Reading Time: 4 minutes

Read this book at your own risk. Don't say you weren't warned.

Most of my life is lived with a sinking realization that the Christianity of America is vastly different from the Christianity of the early church. I find myself unable to pinpoint what it is, or could be, that we’re missing, but when I read the Bible I can’t help but examine my own life and feel that I come up short in comparison. Their faith seems so much stronger than mine and purer than mine. In short, they impacted their culture while much of today’s American church isn’t even intersecting culture, or interested in trying.

So when a friend recommended David Platt’s book, Radical, my wife (my Better 99%) picked it up in a bookstore and brought it home. She read it a couple weeks ago, and since she practically read me half the book in snippets here and there (“Honey, can I read you this?” and “Oh! You have GOT to hear this!”), I decided that it would be Book #3 in my quest to read a book a week in 2011.

The premise of the book boiled down to 2 questions for Platt. The first was the easiest: was I going to believe Jesus? Sure, most of us do. But the second one was what he found to be the hardest: was I going to obey Jesus? Platt wondered if we could:

Take an honest look at the Jesus of the Bible and dare to ask what the consequences might be if we really believed him and really obeyed him.

I sense a growing level of discontent in the American church. It is not a growing number of complainers who rip the preacher apart at the Sunday buffet, or who are always up in arms about the song selection in the worship service. It is a discontent with the gap that many of us see growing between what we read in the Bible and what we see in our own lives. If Jesus called his first disciples to give up everything and follow him, then are we not called to do the same? “But we don’t want to believe it,” Platt writes. “We are afraid of what it might mean for our lives. So we rationalize these passages away.” He continues:

And this is where we need to pause. Because we are starting to redefine Christianity. We are giving in to the dangerous temptation to take the Jesus of the Bible and twist him into a version of Jesus we are more comfortable with. A nice, middle-class, American Jesus…And the danger now is that when we gather in our church buildings to sing and lift up our hands in worship, we may not actually be worshiping the Jesus of the Bible. Instead we may be worshiping ourselves.
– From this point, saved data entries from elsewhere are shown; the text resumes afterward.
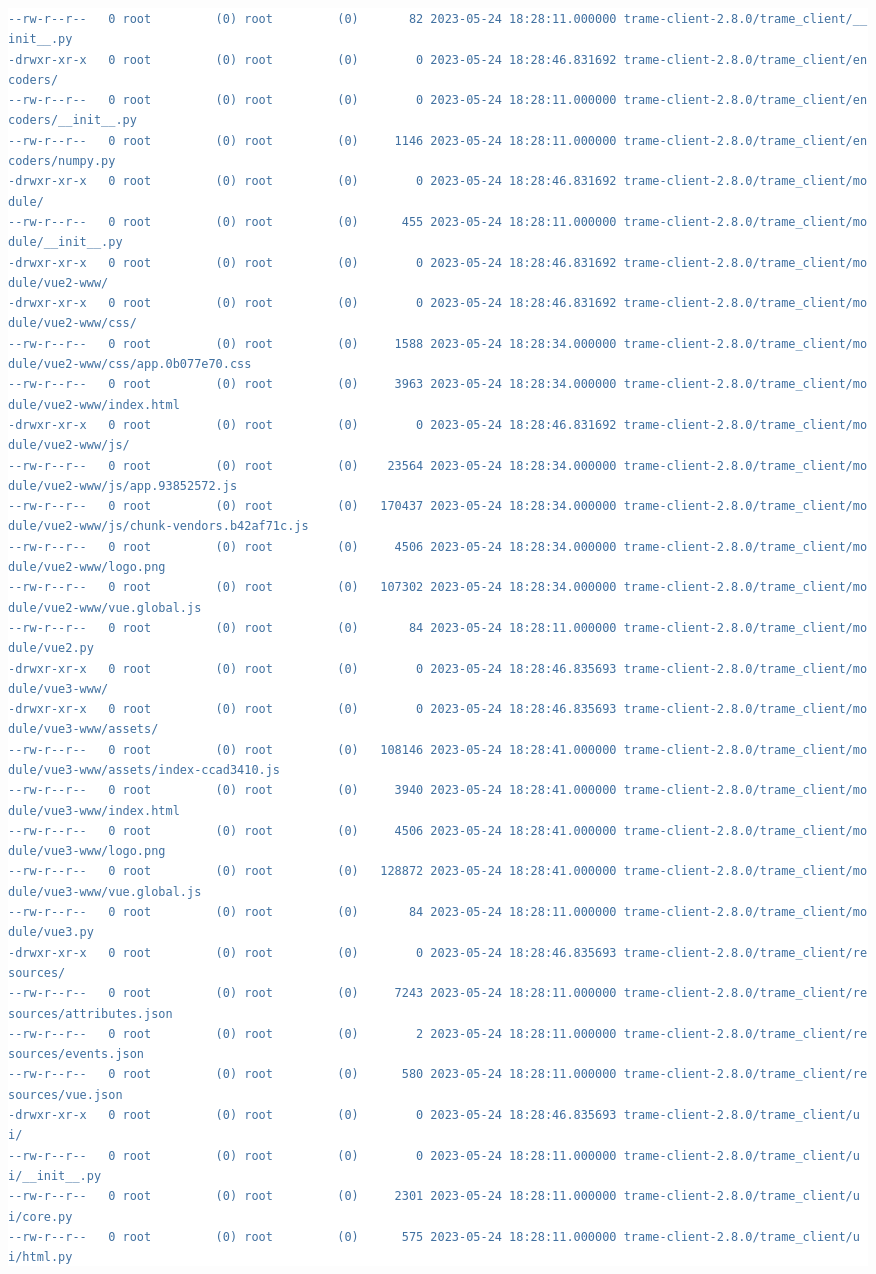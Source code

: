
 ```diff
--rw-r--r--   0 root         (0) root         (0)       82 2023-05-24 18:28:11.000000 trame-client-2.8.0/trame_client/__init__.py
-drwxr-xr-x   0 root         (0) root         (0)        0 2023-05-24 18:28:46.831692 trame-client-2.8.0/trame_client/encoders/
--rw-r--r--   0 root         (0) root         (0)        0 2023-05-24 18:28:11.000000 trame-client-2.8.0/trame_client/encoders/__init__.py
--rw-r--r--   0 root         (0) root         (0)     1146 2023-05-24 18:28:11.000000 trame-client-2.8.0/trame_client/encoders/numpy.py
-drwxr-xr-x   0 root         (0) root         (0)        0 2023-05-24 18:28:46.831692 trame-client-2.8.0/trame_client/module/
--rw-r--r--   0 root         (0) root         (0)      455 2023-05-24 18:28:11.000000 trame-client-2.8.0/trame_client/module/__init__.py
-drwxr-xr-x   0 root         (0) root         (0)        0 2023-05-24 18:28:46.831692 trame-client-2.8.0/trame_client/module/vue2-www/
-drwxr-xr-x   0 root         (0) root         (0)        0 2023-05-24 18:28:46.831692 trame-client-2.8.0/trame_client/module/vue2-www/css/
--rw-r--r--   0 root         (0) root         (0)     1588 2023-05-24 18:28:34.000000 trame-client-2.8.0/trame_client/module/vue2-www/css/app.0b077e70.css
--rw-r--r--   0 root         (0) root         (0)     3963 2023-05-24 18:28:34.000000 trame-client-2.8.0/trame_client/module/vue2-www/index.html
-drwxr-xr-x   0 root         (0) root         (0)        0 2023-05-24 18:28:46.831692 trame-client-2.8.0/trame_client/module/vue2-www/js/
--rw-r--r--   0 root         (0) root         (0)    23564 2023-05-24 18:28:34.000000 trame-client-2.8.0/trame_client/module/vue2-www/js/app.93852572.js
--rw-r--r--   0 root         (0) root         (0)   170437 2023-05-24 18:28:34.000000 trame-client-2.8.0/trame_client/module/vue2-www/js/chunk-vendors.b42af71c.js
--rw-r--r--   0 root         (0) root         (0)     4506 2023-05-24 18:28:34.000000 trame-client-2.8.0/trame_client/module/vue2-www/logo.png
--rw-r--r--   0 root         (0) root         (0)   107302 2023-05-24 18:28:34.000000 trame-client-2.8.0/trame_client/module/vue2-www/vue.global.js
--rw-r--r--   0 root         (0) root         (0)       84 2023-05-24 18:28:11.000000 trame-client-2.8.0/trame_client/module/vue2.py
-drwxr-xr-x   0 root         (0) root         (0)        0 2023-05-24 18:28:46.835693 trame-client-2.8.0/trame_client/module/vue3-www/
-drwxr-xr-x   0 root         (0) root         (0)        0 2023-05-24 18:28:46.835693 trame-client-2.8.0/trame_client/module/vue3-www/assets/
--rw-r--r--   0 root         (0) root         (0)   108146 2023-05-24 18:28:41.000000 trame-client-2.8.0/trame_client/module/vue3-www/assets/index-ccad3410.js
--rw-r--r--   0 root         (0) root         (0)     3940 2023-05-24 18:28:41.000000 trame-client-2.8.0/trame_client/module/vue3-www/index.html
--rw-r--r--   0 root         (0) root         (0)     4506 2023-05-24 18:28:41.000000 trame-client-2.8.0/trame_client/module/vue3-www/logo.png
--rw-r--r--   0 root         (0) root         (0)   128872 2023-05-24 18:28:41.000000 trame-client-2.8.0/trame_client/module/vue3-www/vue.global.js
--rw-r--r--   0 root         (0) root         (0)       84 2023-05-24 18:28:11.000000 trame-client-2.8.0/trame_client/module/vue3.py
-drwxr-xr-x   0 root         (0) root         (0)        0 2023-05-24 18:28:46.835693 trame-client-2.8.0/trame_client/resources/
--rw-r--r--   0 root         (0) root         (0)     7243 2023-05-24 18:28:11.000000 trame-client-2.8.0/trame_client/resources/attributes.json
--rw-r--r--   0 root         (0) root         (0)        2 2023-05-24 18:28:11.000000 trame-client-2.8.0/trame_client/resources/events.json
--rw-r--r--   0 root         (0) root         (0)      580 2023-05-24 18:28:11.000000 trame-client-2.8.0/trame_client/resources/vue.json
-drwxr-xr-x   0 root         (0) root         (0)        0 2023-05-24 18:28:46.835693 trame-client-2.8.0/trame_client/ui/
--rw-r--r--   0 root         (0) root         (0)        0 2023-05-24 18:28:11.000000 trame-client-2.8.0/trame_client/ui/__init__.py
--rw-r--r--   0 root         (0) root         (0)     2301 2023-05-24 18:28:11.000000 trame-client-2.8.0/trame_client/ui/core.py
--rw-r--r--   0 root         (0) root         (0)      575 2023-05-24 18:28:11.000000 trame-client-2.8.0/trame_client/ui/html.py
```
Yeah, that’s on page 13. If you’re able to make it out of chapter one, you’ll find that it doesn’t get any easier. In response to our unwillingness to obey God, Platt writes this zinger:

We spurn our Creator’s authority over us. God beckons storm clouds, and they come. He tells the wind to blow and the rain to fall, and they obey immediately. He speaks to the mountains,”You go there,” and he says to the seas, “You stop here,” and they do it. Everything in all creation responds in obedience to the Creator…until we get to you and me. We have the audacity to look God in the face and say, “No.” (emphasis added)

This, then, seems to be the heart of where the American church has gone so wrong. We have made much of ourselves – our comforts, our dreams, our hopes – at the expense of the advancement of God’s glory in the most devastated areas of the world. It isn’t so much that any of us woke up one day and said, “Today I stop caring about others,” as much as it has been a slow, gradual turning away from the needy and toward ourselves. This self-centeredness is quite the opposite of the life our Savior led when He said that he’d come to serve, and not to be served.

As Platt says, “If there is no sign of caring for the poor in our lives, then there is reason to at least question whether Christ is in our hearts.” Ouch.

The obvious question is: So what do we do? I’ve attempted to answer that from our family’s perspective in this post, but the short answer in Radical is that we need to begin seeing the excess God has given us as a reason to give more instead of as an excuse to have more, and in order to make the shift in perspective, Platt offers the Radical Experiment. It is a one year commitment to do 5 things:

  • pray for the entire world
  • read through the entire Bible
  • sacrifice your money for a specific purpose
  • spend your time in another context
  • commit your life to a multiplying community

I could give you the specifics about how to go about tackling those 5, but you’d be much better off getting the book and reading about it for yourself. Just do it with your eyes wide open, because you will be taking your life (as you now know it) into your own hands.

If, as Platt writes, “the goal of the American dream is to make much of us and the goal of the gospel is to make much of God,” then you may find yourself being one of God’s greatest spokespersons a year from now.

Buy this book, but don’t say you weren’t warned. Read Radical at your own peril.